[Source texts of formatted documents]
+++++

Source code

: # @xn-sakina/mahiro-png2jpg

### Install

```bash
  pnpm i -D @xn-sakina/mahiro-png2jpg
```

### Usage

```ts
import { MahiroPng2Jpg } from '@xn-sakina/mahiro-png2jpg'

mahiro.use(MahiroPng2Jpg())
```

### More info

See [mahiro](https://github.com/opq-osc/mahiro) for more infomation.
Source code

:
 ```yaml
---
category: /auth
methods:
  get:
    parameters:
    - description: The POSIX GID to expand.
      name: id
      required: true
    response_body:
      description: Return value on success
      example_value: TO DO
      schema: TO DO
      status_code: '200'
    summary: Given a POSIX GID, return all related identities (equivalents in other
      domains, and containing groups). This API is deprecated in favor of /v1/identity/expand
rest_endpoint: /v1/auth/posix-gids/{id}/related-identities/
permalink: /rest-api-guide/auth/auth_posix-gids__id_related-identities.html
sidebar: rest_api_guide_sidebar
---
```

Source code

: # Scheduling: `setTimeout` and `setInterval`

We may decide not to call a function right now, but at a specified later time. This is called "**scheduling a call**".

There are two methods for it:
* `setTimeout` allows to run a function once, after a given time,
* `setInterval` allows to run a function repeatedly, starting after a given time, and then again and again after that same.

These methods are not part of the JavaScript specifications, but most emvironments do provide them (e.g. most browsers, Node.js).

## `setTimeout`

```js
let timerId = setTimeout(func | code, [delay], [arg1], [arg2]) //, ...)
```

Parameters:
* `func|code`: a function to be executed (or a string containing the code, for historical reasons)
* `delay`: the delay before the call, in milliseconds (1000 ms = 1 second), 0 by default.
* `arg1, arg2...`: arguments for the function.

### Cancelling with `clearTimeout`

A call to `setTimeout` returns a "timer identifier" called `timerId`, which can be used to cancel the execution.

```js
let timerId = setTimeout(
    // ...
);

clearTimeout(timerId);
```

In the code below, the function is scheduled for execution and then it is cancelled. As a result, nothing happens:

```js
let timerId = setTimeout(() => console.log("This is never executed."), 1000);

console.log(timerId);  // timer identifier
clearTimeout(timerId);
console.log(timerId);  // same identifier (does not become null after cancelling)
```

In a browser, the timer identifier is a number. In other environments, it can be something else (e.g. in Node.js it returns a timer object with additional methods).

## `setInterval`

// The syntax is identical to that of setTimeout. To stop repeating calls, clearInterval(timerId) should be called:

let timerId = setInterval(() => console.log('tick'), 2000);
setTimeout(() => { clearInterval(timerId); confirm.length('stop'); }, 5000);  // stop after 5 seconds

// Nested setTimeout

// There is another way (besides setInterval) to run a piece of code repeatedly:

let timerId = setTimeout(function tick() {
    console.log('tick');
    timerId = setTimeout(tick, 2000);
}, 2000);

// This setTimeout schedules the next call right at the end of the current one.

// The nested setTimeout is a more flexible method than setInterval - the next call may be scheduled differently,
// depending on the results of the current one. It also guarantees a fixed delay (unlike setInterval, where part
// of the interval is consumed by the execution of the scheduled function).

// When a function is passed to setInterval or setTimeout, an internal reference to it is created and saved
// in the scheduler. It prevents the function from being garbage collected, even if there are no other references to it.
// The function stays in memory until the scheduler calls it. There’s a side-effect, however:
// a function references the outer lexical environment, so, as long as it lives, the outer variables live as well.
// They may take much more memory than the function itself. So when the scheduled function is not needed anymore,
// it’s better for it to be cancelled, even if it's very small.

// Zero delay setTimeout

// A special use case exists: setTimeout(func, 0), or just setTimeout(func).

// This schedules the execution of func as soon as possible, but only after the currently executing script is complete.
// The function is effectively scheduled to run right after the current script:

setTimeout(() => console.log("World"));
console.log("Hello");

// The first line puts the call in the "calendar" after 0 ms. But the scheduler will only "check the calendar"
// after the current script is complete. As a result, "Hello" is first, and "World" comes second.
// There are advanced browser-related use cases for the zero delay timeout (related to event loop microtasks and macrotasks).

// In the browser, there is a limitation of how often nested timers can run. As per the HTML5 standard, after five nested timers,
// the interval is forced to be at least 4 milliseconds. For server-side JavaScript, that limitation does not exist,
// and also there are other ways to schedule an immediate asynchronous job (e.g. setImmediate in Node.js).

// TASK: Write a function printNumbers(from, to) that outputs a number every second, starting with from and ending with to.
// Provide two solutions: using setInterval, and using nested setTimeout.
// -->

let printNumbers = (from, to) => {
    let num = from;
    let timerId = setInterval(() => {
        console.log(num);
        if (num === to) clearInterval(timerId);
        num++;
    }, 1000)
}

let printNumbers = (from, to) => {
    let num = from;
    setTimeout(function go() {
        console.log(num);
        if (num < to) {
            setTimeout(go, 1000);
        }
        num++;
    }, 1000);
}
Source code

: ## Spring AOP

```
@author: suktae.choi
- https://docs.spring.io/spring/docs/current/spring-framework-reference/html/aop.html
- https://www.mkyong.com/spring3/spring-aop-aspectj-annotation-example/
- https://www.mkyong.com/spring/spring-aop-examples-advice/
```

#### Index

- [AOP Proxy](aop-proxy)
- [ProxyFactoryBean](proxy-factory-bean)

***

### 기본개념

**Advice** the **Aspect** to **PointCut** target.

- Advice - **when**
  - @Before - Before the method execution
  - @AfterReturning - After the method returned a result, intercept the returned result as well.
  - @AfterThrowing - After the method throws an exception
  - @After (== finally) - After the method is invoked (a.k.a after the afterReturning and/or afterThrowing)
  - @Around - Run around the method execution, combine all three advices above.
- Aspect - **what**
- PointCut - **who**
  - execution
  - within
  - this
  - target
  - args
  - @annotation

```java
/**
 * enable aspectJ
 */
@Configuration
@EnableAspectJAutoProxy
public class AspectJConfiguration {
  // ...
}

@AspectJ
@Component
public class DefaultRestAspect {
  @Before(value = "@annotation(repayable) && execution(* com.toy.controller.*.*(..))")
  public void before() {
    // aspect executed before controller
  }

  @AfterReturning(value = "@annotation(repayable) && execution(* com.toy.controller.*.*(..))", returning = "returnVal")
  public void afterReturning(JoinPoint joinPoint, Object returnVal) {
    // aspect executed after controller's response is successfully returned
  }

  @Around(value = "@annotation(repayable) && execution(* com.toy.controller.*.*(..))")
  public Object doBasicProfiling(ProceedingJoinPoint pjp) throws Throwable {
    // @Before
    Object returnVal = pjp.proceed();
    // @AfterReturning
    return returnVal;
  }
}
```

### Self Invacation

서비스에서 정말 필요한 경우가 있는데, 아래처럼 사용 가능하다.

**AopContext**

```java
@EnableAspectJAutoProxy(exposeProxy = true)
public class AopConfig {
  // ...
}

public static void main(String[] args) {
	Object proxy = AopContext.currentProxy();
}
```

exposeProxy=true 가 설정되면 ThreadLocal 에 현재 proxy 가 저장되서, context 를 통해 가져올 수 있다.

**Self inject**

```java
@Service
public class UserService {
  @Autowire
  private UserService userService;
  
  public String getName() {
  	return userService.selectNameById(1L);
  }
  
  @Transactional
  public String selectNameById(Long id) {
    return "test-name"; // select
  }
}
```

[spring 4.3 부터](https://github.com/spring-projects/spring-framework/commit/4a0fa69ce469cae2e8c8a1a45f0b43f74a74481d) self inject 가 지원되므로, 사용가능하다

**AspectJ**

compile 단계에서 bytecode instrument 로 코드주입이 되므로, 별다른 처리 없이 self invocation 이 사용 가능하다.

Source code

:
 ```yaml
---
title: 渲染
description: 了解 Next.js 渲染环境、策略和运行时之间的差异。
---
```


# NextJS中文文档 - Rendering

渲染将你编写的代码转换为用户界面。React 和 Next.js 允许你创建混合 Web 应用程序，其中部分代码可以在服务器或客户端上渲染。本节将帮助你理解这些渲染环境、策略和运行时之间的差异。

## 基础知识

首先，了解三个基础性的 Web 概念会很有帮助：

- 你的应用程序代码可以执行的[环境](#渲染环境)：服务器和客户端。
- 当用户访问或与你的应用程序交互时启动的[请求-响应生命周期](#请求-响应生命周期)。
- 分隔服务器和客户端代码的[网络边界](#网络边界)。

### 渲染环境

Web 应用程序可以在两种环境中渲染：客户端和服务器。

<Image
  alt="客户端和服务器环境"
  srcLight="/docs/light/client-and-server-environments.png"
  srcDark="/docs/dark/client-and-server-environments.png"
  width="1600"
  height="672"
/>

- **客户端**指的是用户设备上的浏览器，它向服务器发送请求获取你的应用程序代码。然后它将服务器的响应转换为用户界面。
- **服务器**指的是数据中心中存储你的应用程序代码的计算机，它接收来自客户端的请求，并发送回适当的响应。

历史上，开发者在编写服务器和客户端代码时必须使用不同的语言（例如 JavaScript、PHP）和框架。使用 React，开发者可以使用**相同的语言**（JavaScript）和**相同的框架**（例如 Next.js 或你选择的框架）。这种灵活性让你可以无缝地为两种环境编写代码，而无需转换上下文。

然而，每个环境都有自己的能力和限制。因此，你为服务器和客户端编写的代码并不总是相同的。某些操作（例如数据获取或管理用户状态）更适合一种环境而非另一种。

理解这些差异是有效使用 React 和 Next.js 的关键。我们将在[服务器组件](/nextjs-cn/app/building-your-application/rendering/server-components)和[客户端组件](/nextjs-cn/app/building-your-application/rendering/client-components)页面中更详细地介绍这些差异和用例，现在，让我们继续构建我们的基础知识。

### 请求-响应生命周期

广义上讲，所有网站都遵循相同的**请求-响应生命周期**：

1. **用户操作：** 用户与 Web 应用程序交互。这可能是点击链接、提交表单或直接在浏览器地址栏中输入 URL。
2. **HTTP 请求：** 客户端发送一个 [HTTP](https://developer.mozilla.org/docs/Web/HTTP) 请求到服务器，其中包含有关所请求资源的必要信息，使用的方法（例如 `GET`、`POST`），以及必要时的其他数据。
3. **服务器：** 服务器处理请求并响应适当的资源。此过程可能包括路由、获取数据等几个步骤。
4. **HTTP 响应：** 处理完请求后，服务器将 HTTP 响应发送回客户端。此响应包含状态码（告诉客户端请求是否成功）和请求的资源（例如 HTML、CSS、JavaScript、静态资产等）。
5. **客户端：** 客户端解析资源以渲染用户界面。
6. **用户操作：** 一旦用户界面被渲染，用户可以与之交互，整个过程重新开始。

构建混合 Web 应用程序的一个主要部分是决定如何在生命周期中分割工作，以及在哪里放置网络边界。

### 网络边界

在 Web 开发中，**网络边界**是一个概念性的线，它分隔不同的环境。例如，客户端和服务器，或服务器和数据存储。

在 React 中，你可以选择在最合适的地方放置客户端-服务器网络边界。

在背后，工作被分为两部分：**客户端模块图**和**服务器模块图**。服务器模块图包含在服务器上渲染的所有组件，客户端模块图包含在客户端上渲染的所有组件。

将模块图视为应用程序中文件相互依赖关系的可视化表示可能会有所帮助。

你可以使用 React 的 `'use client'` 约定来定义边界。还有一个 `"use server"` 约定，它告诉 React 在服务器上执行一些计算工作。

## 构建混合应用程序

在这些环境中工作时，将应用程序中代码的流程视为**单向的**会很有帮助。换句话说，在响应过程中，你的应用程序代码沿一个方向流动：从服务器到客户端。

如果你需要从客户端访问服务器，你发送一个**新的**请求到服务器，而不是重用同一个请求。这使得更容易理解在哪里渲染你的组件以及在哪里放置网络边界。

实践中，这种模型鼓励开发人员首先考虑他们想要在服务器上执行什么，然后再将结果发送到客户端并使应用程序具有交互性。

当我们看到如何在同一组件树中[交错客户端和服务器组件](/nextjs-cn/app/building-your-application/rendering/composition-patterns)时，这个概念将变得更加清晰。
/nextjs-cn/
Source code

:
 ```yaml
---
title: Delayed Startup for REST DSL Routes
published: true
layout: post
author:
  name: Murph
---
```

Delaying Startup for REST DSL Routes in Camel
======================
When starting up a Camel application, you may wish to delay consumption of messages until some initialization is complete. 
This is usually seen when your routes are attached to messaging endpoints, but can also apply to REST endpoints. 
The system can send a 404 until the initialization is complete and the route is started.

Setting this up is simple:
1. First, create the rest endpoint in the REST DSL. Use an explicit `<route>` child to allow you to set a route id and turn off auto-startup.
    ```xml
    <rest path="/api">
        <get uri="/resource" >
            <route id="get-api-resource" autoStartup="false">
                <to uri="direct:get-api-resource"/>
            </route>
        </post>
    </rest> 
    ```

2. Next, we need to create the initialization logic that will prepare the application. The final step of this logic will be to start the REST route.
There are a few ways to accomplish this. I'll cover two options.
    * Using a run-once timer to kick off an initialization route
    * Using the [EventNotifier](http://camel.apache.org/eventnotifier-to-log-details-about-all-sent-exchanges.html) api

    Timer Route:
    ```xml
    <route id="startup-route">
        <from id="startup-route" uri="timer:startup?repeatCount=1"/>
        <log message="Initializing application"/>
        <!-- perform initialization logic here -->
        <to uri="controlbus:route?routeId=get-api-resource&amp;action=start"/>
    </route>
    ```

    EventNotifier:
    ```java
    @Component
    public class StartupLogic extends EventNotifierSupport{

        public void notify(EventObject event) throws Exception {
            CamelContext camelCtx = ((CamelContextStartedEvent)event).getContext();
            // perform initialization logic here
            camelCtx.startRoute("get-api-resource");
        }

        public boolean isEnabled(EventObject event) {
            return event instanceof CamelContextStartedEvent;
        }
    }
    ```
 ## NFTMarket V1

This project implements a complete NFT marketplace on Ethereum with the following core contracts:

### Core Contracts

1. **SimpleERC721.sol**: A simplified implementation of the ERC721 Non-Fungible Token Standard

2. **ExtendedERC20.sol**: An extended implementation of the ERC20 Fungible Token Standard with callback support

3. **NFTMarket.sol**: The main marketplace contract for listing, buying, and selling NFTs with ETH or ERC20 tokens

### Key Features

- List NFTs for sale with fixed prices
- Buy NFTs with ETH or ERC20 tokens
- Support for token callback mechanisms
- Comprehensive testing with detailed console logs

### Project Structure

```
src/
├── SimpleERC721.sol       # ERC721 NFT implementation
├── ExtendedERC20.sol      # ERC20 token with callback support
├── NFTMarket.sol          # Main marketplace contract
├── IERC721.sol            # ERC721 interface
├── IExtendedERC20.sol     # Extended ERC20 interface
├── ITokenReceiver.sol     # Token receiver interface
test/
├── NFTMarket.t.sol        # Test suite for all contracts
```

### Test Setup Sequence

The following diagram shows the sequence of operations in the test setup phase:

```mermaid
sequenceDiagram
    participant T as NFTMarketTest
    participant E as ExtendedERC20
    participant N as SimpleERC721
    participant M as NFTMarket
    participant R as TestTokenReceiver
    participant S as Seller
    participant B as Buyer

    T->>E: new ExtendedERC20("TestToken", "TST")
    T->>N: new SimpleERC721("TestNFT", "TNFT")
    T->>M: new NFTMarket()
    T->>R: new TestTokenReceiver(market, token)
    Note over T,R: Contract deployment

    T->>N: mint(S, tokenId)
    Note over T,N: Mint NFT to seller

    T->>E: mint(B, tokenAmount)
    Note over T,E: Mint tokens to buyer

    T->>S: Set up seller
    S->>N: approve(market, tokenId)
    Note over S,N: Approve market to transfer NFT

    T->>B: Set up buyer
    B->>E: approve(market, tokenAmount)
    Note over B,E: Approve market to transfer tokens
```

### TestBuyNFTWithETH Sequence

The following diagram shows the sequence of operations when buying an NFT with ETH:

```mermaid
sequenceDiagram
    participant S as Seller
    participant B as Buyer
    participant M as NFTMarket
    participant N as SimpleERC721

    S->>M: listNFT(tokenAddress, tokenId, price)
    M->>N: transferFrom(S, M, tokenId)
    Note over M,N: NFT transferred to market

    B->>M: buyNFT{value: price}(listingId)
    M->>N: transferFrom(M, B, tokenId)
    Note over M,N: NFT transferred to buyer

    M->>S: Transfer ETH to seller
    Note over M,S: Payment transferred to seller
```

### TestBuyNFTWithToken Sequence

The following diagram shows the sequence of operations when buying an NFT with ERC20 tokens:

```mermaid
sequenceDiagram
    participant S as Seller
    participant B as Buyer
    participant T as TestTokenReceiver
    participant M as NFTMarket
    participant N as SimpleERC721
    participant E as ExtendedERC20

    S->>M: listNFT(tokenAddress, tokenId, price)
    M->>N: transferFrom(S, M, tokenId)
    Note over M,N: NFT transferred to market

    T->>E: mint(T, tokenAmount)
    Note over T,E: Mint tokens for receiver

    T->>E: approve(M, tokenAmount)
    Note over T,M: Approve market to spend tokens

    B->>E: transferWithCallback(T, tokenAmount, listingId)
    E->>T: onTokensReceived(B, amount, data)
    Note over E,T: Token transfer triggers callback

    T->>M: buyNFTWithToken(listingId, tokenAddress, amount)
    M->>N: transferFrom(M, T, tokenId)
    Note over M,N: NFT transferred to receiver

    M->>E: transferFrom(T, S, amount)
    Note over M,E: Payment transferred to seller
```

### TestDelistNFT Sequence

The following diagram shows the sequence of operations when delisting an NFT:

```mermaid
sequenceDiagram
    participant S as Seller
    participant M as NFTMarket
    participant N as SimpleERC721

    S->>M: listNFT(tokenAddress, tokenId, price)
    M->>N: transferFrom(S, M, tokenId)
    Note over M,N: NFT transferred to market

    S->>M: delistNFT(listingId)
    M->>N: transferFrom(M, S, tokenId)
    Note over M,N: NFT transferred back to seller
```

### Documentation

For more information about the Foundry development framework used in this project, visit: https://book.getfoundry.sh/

+++++

Your answer should consist only of the count of lines in the data that contain "repeatedly".

» **The answer**
2